Bob Rowley
- Rowley at Virginia, 1961

No. 56, 63
- Positions: Linebacker, guard, place-kicker

Personal information
- Born: September 16, 1941 Somerset, Pennsylvania, U.S.
- Died: May 26, 2013 (aged 71) Cumberland, Maryland, U.S.
- Listed height: 6 ft 2 in (1.88 m)
- Listed weight: 230 lb (104 kg)

Career information
- High school: Fort Hill (MD)
- College: Virginia

Career history
- Pittsburgh Steelers (1963); New York Jets (1964);

Awards and highlights
- Second-team All-ACC (1962);
- Stats at Pro Football Reference

= Bob Rowley =

American football player (born 1941)

Elwood Robert Rowley (September 16, 1941 – May 26, 2013) was an American football linebacker. After playing college football for Virginia, he was a member of Pittsburgh Steelers in 1963 and the New York Jets in 1964.

==Early life==
Rowley was born in Somerset, Pennsylvania, and attended Fort Hill High School. He then attended the University of Virginia where he played as a linebacker, guard, and place-kicker for the Cavaliers football team from 1960 to 1962. For his October 7, 1961, performance against NC State, including two field goals, he was named the collegiate lineman of the week. He was also selected as a second-team player on the 1961 All-Atlantic Coast Conference football team, and a first-team player on the Virginia All-Big Five football team.

==Professional career==
Rowley was not selected in the 1963 NFL and AFL drafts.
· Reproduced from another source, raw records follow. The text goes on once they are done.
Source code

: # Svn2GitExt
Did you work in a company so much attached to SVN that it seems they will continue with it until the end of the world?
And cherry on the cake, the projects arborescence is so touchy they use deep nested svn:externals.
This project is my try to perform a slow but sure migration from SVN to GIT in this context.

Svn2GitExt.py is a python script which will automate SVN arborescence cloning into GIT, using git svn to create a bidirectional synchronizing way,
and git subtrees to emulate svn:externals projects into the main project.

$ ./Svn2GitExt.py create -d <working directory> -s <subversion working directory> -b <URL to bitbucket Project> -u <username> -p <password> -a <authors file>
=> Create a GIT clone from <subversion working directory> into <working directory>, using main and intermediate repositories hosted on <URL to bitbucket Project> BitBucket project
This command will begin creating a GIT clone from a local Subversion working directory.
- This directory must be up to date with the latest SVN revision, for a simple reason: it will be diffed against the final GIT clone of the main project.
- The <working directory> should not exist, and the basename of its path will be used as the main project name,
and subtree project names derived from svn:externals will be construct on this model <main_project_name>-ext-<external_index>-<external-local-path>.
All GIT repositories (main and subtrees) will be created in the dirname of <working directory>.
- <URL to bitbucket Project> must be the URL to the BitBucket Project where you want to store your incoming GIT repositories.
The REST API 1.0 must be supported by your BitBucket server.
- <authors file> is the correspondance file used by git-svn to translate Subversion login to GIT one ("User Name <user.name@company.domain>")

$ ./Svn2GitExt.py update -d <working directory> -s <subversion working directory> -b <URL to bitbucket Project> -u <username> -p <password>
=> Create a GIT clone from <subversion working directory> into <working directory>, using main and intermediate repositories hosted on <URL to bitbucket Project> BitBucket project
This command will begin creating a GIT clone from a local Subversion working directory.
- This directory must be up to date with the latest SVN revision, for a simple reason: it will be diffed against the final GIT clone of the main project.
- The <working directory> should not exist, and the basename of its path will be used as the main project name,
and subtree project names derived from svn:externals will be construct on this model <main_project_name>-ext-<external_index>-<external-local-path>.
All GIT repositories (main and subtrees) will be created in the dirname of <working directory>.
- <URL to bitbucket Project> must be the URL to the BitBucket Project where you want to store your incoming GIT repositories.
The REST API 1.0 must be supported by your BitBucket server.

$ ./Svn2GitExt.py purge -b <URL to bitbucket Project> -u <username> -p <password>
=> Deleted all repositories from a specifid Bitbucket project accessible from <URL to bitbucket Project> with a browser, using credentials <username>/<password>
He attended the Pittsburgh Steelers' preseason training camp at West Liberty College as a free agent, survived multiple cuts, and was described as "one of the hardest working and most determined players" in the Steelers' camp, but "too small as NFL linebackers go." He was cut by the Steelers in the final roster cuts in early September, but he was retained on the team's taxi squad. Determined to play rather than be part of a taxi squad, Rowley sought and received permission from the Steelers to play with the Wheeling Ironmen of the United Football League; he appeared in several games at middle linebacker with the undefeated Ironmen during the 1963 season. In one game against the Cleveland Bulldogs, Rowley broke through twice to sack the Cleveland quarterback, causing fumbles on both occasions. In early November 1963, he was elevated to the Pittsburgh Steelers parent roster. He appeared in three games, one as a starter, for the Steelers in 1963. He also played in the AFL for the New York Jets in 1964. He appeared in a total of nine NFL and AFL games.